The literary genres widely known as the ‘periodical essay’ and the ‘personal essay’ have always fascinated me. These short pieces of text, sometimes general, at other times autobiographical, dealt with the mankind at large as seen through the medium of the writer’s own experiences and impressions. They presented, often with exquisite humour or sublime pathos, situations and characters that the author had seen or known. Moreover, many of these essayists who wrote in English — Joseph Addison, Richard Steele, Samuel Johnson, Charles Lamb, William Hazlitt, Thomas de Quincey or Matthew Arnold to name a few — developed their own brilliant and inimitable style.

These were the writers of the past accessible only through the written words of printed books. For me, the prototype of those personal essayists in my own world of the day were a few journalists and writers who, through their broadcasts over the radio or their columns in the newspapers, would impart, albeit in a much smaller scale, the same magnificence and charm, the same capacity to enthrall with their thoughts and perceptions, their personal ways and idiosyncracies.

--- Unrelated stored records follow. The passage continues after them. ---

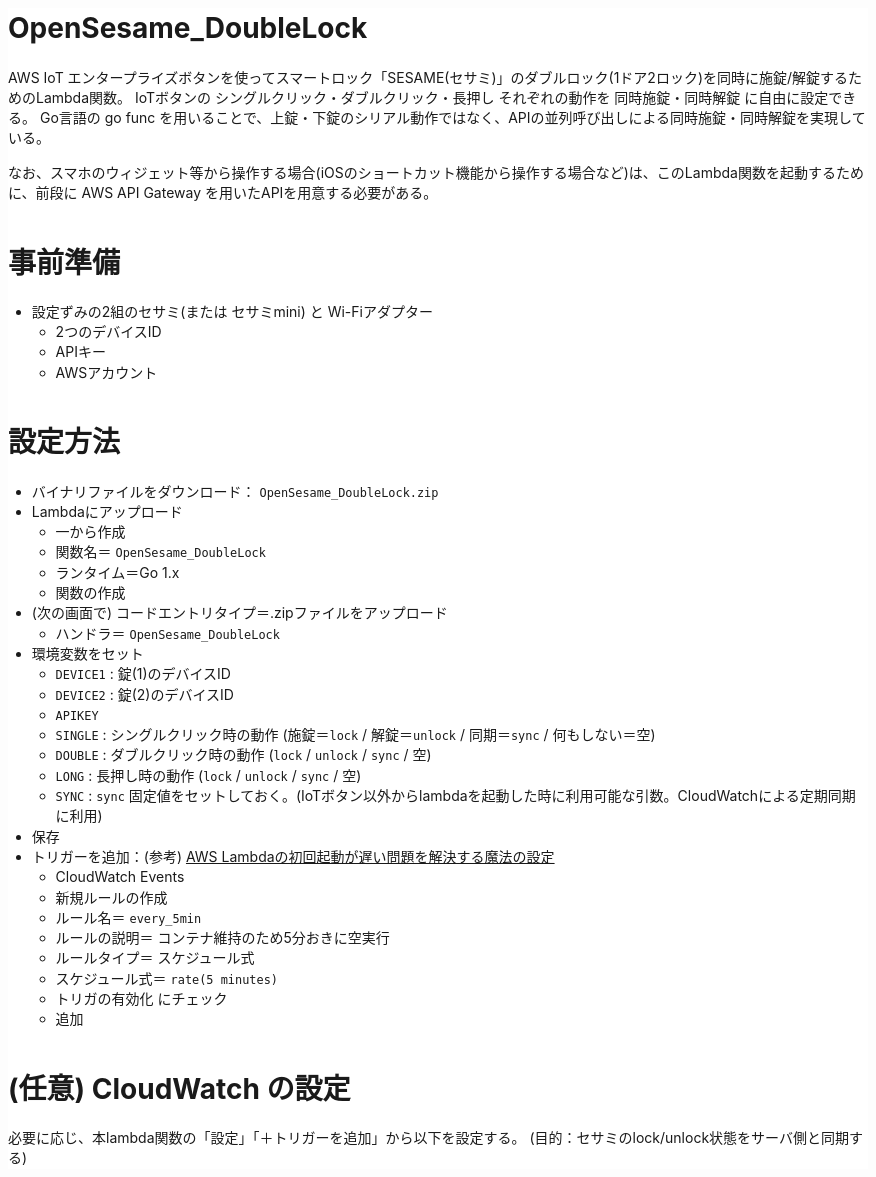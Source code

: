 # OpenSesame_DoubleLock
AWS IoT エンタープライズボタンを使ってスマートロック「SESAME(セサミ)」のダブルロック(1ドア2ロック)を同時に施錠/解錠するためのLambda関数。 IoTボタンの シングルクリック・ダブルクリック・長押し それぞれの動作を 同時施錠・同時解錠 に自由に設定できる。 Go言語の go func を用いることで、上錠・下錠のシリアル動作ではなく、APIの並列呼び出しによる同時施錠・同時解錠を実現している。

なお、スマホのウィジェット等から操作する場合(iOSのショートカット機能から操作する場合など)は、このLambda関数を起動するために、前段に AWS API Gateway を用いたAPIを用意する必要がある。

# 事前準備

- 設定ずみの2組のセサミ(または セサミmini) と Wi-Fiアダプター
  - 2つのデバイスID
  - APIキー
  - AWSアカウント


# 設定方法
- バイナリファイルをダウンロード： `OpenSesame_DoubleLock.zip`
- Lambdaにアップロード
  - 一から作成
  - 関数名＝ `OpenSesame_DoubleLock`
  - ランタイム＝Go 1.x
  - 関数の作成
- (次の画面で) コードエントリタイプ＝.zipファイルをアップロード
  - ハンドラ＝ `OpenSesame_DoubleLock`
- 環境変数をセット
  - `DEVICE1` : 錠(1)のデバイスID
  - `DEVICE2` : 錠(2)のデバイスID
  - `APIKEY`
  - `SINGLE` : シングルクリック時の動作 (施錠＝`lock` / 解錠＝`unlock` / 同期＝`sync` / 何もしない＝空)
  - `DOUBLE` : ダブルクリック時の動作 (`lock` / `unlock` / `sync` / 空)
  - `LONG` : 長押し時の動作 (`lock` / `unlock` / `sync` / 空)
  - `SYNC` : `sync` 固定値をセットしておく。(IoTボタン以外からlambdaを起動した時に利用可能な引数。CloudWatchによる定期同期に利用)
- 保存
- トリガーを追加：(参考) [AWS Lambdaの初回起動が遅い問題を解決する魔法の設定](https://qiita.com/yukitter/items/af77beb4c77dae1d7a1f)
  - CloudWatch Events
  - 新規ルールの作成
  - ルール名＝ `every_5min`
  - ルールの説明＝ コンテナ維持のため5分おきに空実行
  - ルールタイプ＝ スケジュール式
  - スケジュール式＝ `rate(5 minutes)`
  - トリガの有効化 にチェック
  - 追加


# (任意) CloudWatch の設定
必要に応じ、本lambda関数の「設定」「＋トリガーを追加」から以下を設定する。 (目的：セサミのlock/unlock状態をサーバ側と同期する)
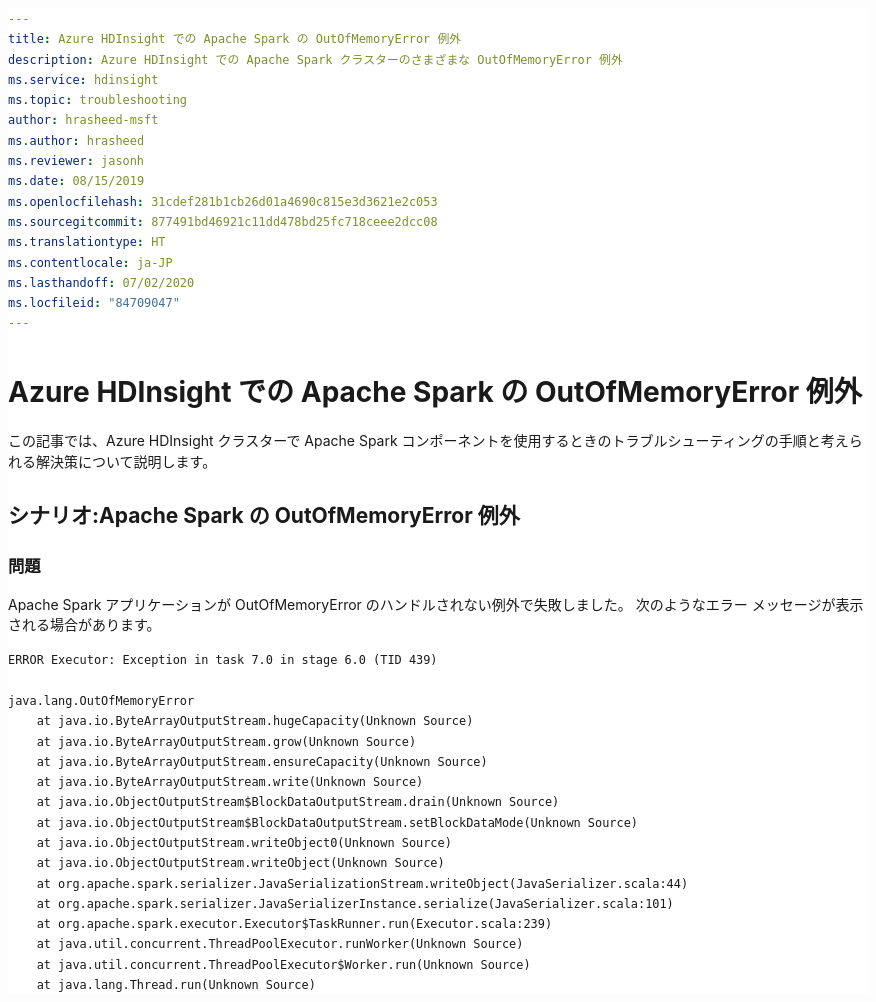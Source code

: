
 ```yaml
---
title: Azure HDInsight での Apache Spark の OutOfMemoryError 例外
description: Azure HDInsight での Apache Spark クラスターのさまざまな OutOfMemoryError 例外
ms.service: hdinsight
ms.topic: troubleshooting
author: hrasheed-msft
ms.author: hrasheed
ms.reviewer: jasonh
ms.date: 08/15/2019
ms.openlocfilehash: 31cdef281b1cb26d01a4690c815e3d3621e2c053
ms.sourcegitcommit: 877491bd46921c11dd478bd25fc718ceee2dcc08
ms.translationtype: HT
ms.contentlocale: ja-JP
ms.lasthandoff: 07/02/2020
ms.locfileid: "84709047"
---
```

# <a name="outofmemoryerror-exceptions-for-apache-spark-in-azure-hdinsight"></a>Azure HDInsight での Apache Spark の OutOfMemoryError 例外

この記事では、Azure HDInsight クラスターで Apache Spark コンポーネントを使用するときのトラブルシューティングの手順と考えられる解決策について説明します。

## <a name="scenario-outofmemoryerror-exception-for-apache-spark"></a>シナリオ:Apache Spark の OutOfMemoryError 例外

### <a name="issue"></a>問題

Apache Spark アプリケーションが OutOfMemoryError のハンドルされない例外で失敗しました。 次のようなエラー メッセージが表示される場合があります。

```error
ERROR Executor: Exception in task 7.0 in stage 6.0 (TID 439)

java.lang.OutOfMemoryError
    at java.io.ByteArrayOutputStream.hugeCapacity(Unknown Source)
    at java.io.ByteArrayOutputStream.grow(Unknown Source)
    at java.io.ByteArrayOutputStream.ensureCapacity(Unknown Source)
    at java.io.ByteArrayOutputStream.write(Unknown Source)
    at java.io.ObjectOutputStream$BlockDataOutputStream.drain(Unknown Source)
    at java.io.ObjectOutputStream$BlockDataOutputStream.setBlockDataMode(Unknown Source)
    at java.io.ObjectOutputStream.writeObject0(Unknown Source)
    at java.io.ObjectOutputStream.writeObject(Unknown Source)
    at org.apache.spark.serializer.JavaSerializationStream.writeObject(JavaSerializer.scala:44)
    at org.apache.spark.serializer.JavaSerializerInstance.serialize(JavaSerializer.scala:101)
    at org.apache.spark.executor.Executor$TaskRunner.run(Executor.scala:239)
    at java.util.concurrent.ThreadPoolExecutor.runWorker(Unknown Source)
    at java.util.concurrent.ThreadPoolExecutor$Worker.run(Unknown Source)
    at java.lang.Thread.run(Unknown Source)
```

In the field of Indian journalism, Manohar Malgonkar was such a man for me who, through his weekly column entitled Time Off in The Statesman during the 80’s and the 90’s would convey the same grace and charm, a richness of thought and a lucidity of expression that were not easily available elsewhere. He wrote about history, about the Indian army and by and large about society, about environment and wildlife and human relationships.

Manohar Malgonkar

Manohar Malgonkar

In the field of radio broadcasts, Alistair Cooke of the BBC appeared to be a worthy descendant of those personal essayists I liked so much. This British journalist who spoke with a dry, upper-crust British accent, was sent by the BBC to America to do a weekly 15 minutes broadcast on some aspect of American life that might interest British listeners. For more than 50 years, Alistair Cooke’s Letter from America became ‘required listening’ for millions of radio listeners around the world.

Alistair Cooke

Alistair Cooke

It is interesting to note that once in Time Off Manohar Malgonkar and Alistair Cooke came together! In that edition of his column Malgonkar, while thinking aloud on his retirement, alluded to the legendary British broadcaster and paid a glowing tribute to him. It is impossible to resist the temptation of reproducing a paragraph from that edition of “Time Off” (The Statesman dated 11 August 1997) in which Malgonkar writes about Alistair Cooke:

He is surely the most listened-to reporter in the world; so far ahead of the pack as to seem alone in the field.; a pandit who is also a man of the world who can explain to us in everyday language the intricacies of everyday life in America, from medicate to racism in golf, to gun control, to Kentucky Crabcake, to the mafia. And we listen to these revelations avidly not because we have the slightest interest in finding out the inner workings of the Supreme Court or of the electoral college system of voting by which a Presidential candidate who has actually won more votes than his rivals can come out the loser, or why abortion is such a hot issue in American politics or about what they call “Affirmative action” which is the same as our system of reservations for the underprivileged classes, but because we want to listen to Alistair Cooke — his crisp voice, his snide guffaws, his asides, even his silences which are charged with meaning.